**Exercise brief**
Return each of the entries below precisely, with no pictures in the result.

========

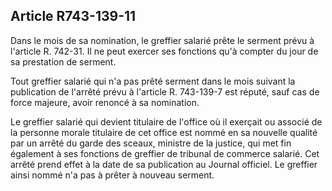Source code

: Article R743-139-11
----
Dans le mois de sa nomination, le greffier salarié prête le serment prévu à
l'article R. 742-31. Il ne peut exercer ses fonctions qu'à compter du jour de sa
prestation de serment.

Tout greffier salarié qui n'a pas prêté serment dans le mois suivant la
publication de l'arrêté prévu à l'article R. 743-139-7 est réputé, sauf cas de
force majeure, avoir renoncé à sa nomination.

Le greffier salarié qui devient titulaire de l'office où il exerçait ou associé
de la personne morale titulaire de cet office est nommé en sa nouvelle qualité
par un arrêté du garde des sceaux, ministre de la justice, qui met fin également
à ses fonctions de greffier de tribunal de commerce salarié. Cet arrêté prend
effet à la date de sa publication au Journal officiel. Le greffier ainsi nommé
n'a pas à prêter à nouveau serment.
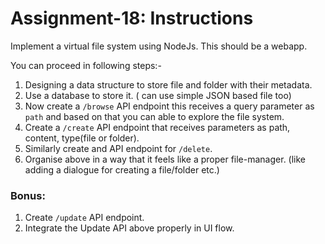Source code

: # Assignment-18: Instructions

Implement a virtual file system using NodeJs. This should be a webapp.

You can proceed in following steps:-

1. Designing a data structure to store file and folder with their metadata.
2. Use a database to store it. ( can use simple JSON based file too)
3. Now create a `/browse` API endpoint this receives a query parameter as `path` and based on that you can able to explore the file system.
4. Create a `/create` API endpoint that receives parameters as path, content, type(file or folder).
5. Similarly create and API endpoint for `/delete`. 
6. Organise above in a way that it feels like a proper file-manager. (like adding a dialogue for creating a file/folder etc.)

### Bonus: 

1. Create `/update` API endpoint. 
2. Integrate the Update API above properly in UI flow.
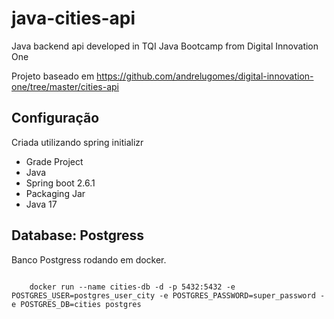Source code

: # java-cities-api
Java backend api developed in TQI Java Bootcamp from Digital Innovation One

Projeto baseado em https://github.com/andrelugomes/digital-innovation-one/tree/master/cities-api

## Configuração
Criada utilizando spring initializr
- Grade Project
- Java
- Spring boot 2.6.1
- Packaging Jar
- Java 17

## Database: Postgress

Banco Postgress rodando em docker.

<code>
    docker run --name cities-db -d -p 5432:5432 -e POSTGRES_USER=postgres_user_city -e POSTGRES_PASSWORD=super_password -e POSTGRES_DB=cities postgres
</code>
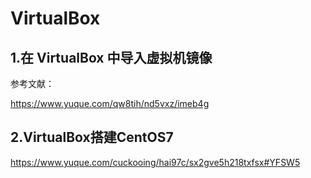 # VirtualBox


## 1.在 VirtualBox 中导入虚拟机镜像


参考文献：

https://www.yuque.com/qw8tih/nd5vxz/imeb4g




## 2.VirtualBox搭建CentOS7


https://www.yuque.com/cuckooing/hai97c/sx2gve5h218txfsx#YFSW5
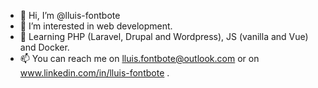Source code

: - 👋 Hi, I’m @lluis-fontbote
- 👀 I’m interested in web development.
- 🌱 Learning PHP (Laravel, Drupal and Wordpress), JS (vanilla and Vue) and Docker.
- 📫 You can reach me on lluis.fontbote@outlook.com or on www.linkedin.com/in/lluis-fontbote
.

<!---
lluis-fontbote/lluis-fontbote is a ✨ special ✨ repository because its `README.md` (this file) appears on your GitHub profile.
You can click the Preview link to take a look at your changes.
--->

========

**Task output**
Source code

: Article R743-139-11
----
Dans le mois de sa nomination, le greffier salarié prête le serment prévu à
l'article R. 742-31. Il ne peut exercer ses fonctions qu'à compter du jour de sa
prestation de serment.

Tout greffier salarié qui n'a pas prêté serment dans le mois suivant la
publication de l'arrêté prévu à l'article R. 743-139-7 est réputé, sauf cas de
force majeure, avoir renoncé à sa nomination.

Le greffier salarié qui devient titulaire de l'office où il exerçait ou associé
de la personne morale titulaire de cet office est nommé en sa nouvelle qualité
par un arrêté du garde des sceaux, ministre de la justice, qui met fin également
à ses fonctions de greffier de tribunal de commerce salarié. Cet arrêté prend
effet à la date de sa publication au Journal officiel. Le greffier ainsi nommé
n'a pas à prêter à nouveau serment.
Source code

: # Assignment-18: Instructions

Implement a virtual file system using NodeJs. This should be a webapp.

You can proceed in following steps:-

1. Designing a data structure to store file and folder with their metadata.
2. Use a database to store it. ( can use simple JSON based file too)
3. Now create a `/browse` API endpoint this receives a query parameter as `path` and based on that you can able to explore the file system.
4. Create a `/create` API endpoint that receives parameters as path, content, type(file or folder).
5. Similarly create and API endpoint for `/delete`. 
6. Organise above in a way that it feels like a proper file-manager. (like adding a dialogue for creating a file/folder etc.)

### Bonus: 

1. Create `/update` API endpoint. 
2. Integrate the Update API above properly in UI flow.
Source code

: # java-cities-api
Java backend api developed in TQI Java Bootcamp from Digital Innovation One

Projeto baseado em https://github.com/andrelugomes/digital-innovation-one/tree/master/cities-api

## Configuração
Criada utilizando spring initializr
- Grade Project
- Java
- Spring boot 2.6.1
- Packaging Jar
- Java 17

## Database: Postgress

Banco Postgress rodando em docker.

<code>
    docker run --name cities-db -d -p 5432:5432 -e POSTGRES_USER=postgres_user_city -e POSTGRES_PASSWORD=super_password -e POSTGRES_DB=cities postgres
</code>
 # VirtualBox


## 1.在 VirtualBox 中导入虚拟机镜像


参考文献：

https://www.yuque.com/qw8tih/nd5vxz/imeb4g




## 2.VirtualBox搭建CentOS7


https://www.yuque.com/cuckooing/hai97c/sx2gve5h218txfsx#YFSW5
Source code

: - 👋 Hi, I’m @lluis-fontbote
- 👀 I’m interested in web development.
- 🌱 Learning PHP (Laravel, Drupal and Wordpress), JS (vanilla and Vue) and Docker.
- 📫 You can reach me on lluis.fontbote@outlook.com or on www.linkedin.com/in/lluis-fontbote
.

<!---
lluis-fontbote/lluis-fontbote is a ✨ special ✨ repository because its `README.md` (this file) appears on your GitHub profile.
You can click the Preview link to take a look at your changes.
--->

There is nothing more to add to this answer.